It’s important to understand the fundamental difference between starting with a smaller pair in hold ’em and starting with a smaller pair in seven-card stud. In stud, you can improve by making a bigger two-pair than your opponent or by simply catching another pair when your opponent doesn’t.
In hold ’em, you cannot win these ways. In order to draw out in hold ’em when you’re holding the smaller pair, you must catch a third card of your pair’s rank, make a straight or flush using one card, or play the board to tie (which, by the way, can happen when two pair and a kicker hit the board — all ranking higher than either your or your opponent’s original pair).

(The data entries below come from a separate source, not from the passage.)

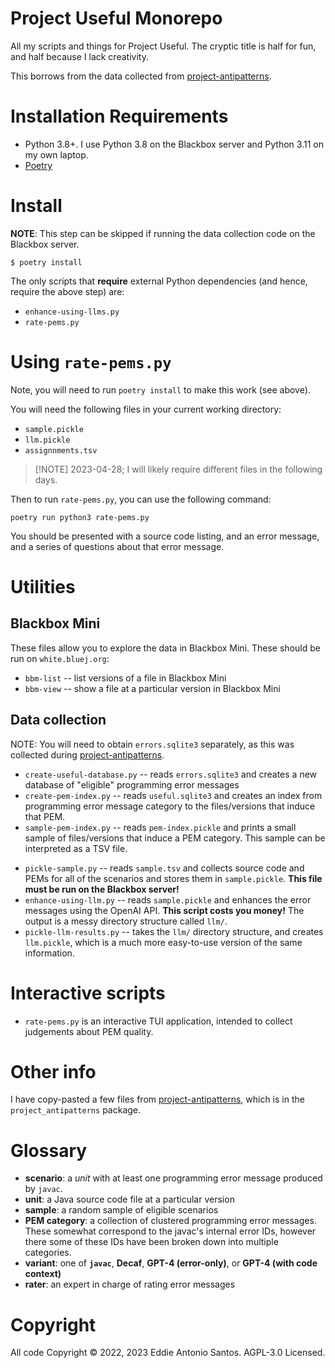 # Project Useful Monorepo

All my scripts and things for Project Useful. The cryptic title is half
for fun, and half because I lack creativity.

This borrows from the data collected from [project-antipatterns].

# Installation Requirements

 - Python 3.8+. I use Python 3.8 on the Blackbox server and Python 3.11
   on my own laptop.
 - [Poetry](https://python-poetry.org/docs/#installation)

# Install

**NOTE**: This step can be skipped if running the data collection code on the Blackbox server.

    $ poetry install

The only scripts that **require** external Python dependencies (and hence, require the above step) are:

 - `enhance-using-llms.py`
 - `rate-pems.py`

# Using `rate-pems.py`

Note, you will need to run `poetry install` to make this work (see
above).

You will need the following files in your current working directory:

 - `sample.pickle`
 - `llm.pickle`
 - `assignnments.tsv`

> [!NOTE] 2023-04-28; I will likely require different files in the
> following days.

Then to run `rate-pems.py`, you can use the following command:

    poetry run python3 rate-pems.py

You should be presented with a source code listing, and an error
message, and a series of questions about that error message.

# Utilities

## Blackbox Mini

These files allow you to explore the data in Blackbox Mini. These should
be run on `white.bluej.org`:

 * `bbm-list` -- list versions of a file in Blackbox Mini
 * `bbm-view` -- show a file at a particular version in Blackbox Mini

## Data collection

NOTE: You will need to obtain `errors.sqlite3` separately, as this was
collected during [project-antipatterns].

 * `create-useful-database.py` -- reads `errors.sqlite3` and creates
   a new database of "eligible" programming error messages
 * `create-pem-index.py` -- reads `useful.sqlite3` and creates an index
   from programming error message category to the files/versions that
   induce that PEM.
 * `sample-pem-index.py` -- reads `pem-index.pickle` and prints a small
   sample of files/versions that induce a PEM category.
   This sample can be interpreted as a TSV file.
 - `pickle-sample.py` -- reads `sample.tsv` and collects source code and PEMs
   for all of the scenarios and stores them in `sample.pickle`.
    **This file must be run on the Blackbox server!**
 - `enhance-using-llm.py` -- reads `sample.pickle` and enhances the error
    messages using the OpenAI API. **This script costs you money!**
    The output is a messy directory structure called `llm/`.
 - `pickle-llm-results.py` -- takes the `llm/` directory structure,
   and creates `llm.pickle`, which is a much more easy-to-use version
   of the same information.

# Interactive scripts

 - `rate-pems.py` is an interactive TUI application, intended to collect
   judgements about PEM quality.


# Other info

I have copy-pasted a few files from [project-antipatterns], which is in
the `project_antipatterns` package.

[project-antipatterns]: https://github.com/eddieantonio/project-antipatterns

# Glossary

 - **scenario**: a _unit_ with at least one programming error message
   produced by `javac`.
 - **unit**: a Java source code file at a particular version
 - **sample**: a random sample of eligible scenarios
 - **PEM category**: a collection of clustered programming error messages.
   These somewhat correspond to the javac's internal error IDs, however there
   some of these IDs have been broken down into multiple categories.
 - **variant**: one of **`javac`**, **Decaf**, **GPT-4 (error-only)**, or
   **GPT-4 (with code context)**
 - **rater**: an expert in charge of rating error messages

# Copyright

All code Copyright © 2022, 2023 Eddie Antonio Santos. AGPL-3.0 Licensed.
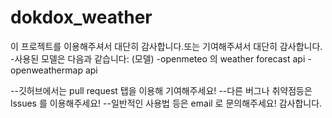 # dokdox_weather
이 프로젝트를 이용해주셔서 대단히 감사합니다.또는 기여해주셔서 대단히 감사합니다.
-사용된 모델은 다음과 같습니다:
(모델)
-openmeteo 의 weather forecast api
-openweathermap api

--깃허브에서는 pull request 탭을 이용해 기여해주세요!
--다른 버그나 취약점등은 lssues 를 이용해주세요!
--일반적인 사용법 등은 email 로 문의해주세요!
감사합니다.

So, as an example of the difference in difficulty of overcoming a bigger pair in hold ’em, let’s use a pair of sevens vs.. a pair of sixes as an example. The assumption is that the first two cards in hold ’em are your private two cards, of course, and the remaining five cards are the communal board. The assumption in seven-card stud is that the pairs are the first two cards in the hole, with five cards to come (including the not-yet-dealt random door card [first face-up card] for each player). We will make these two individual pairs consist of four different suits.
Based on computer simulations involving 4,000,000 individual hands dealt, here’s the difference:
In hold ’em, the pair of sevens wins 81 percent of the time, leaving you with only a 19 percent chance of winning with your pair of sixes.
In seven-card stud, the pair of sevens wins 58 percent of the time, leaving you with a much-more-significant 42 percent chance of winning with your pair of sixes.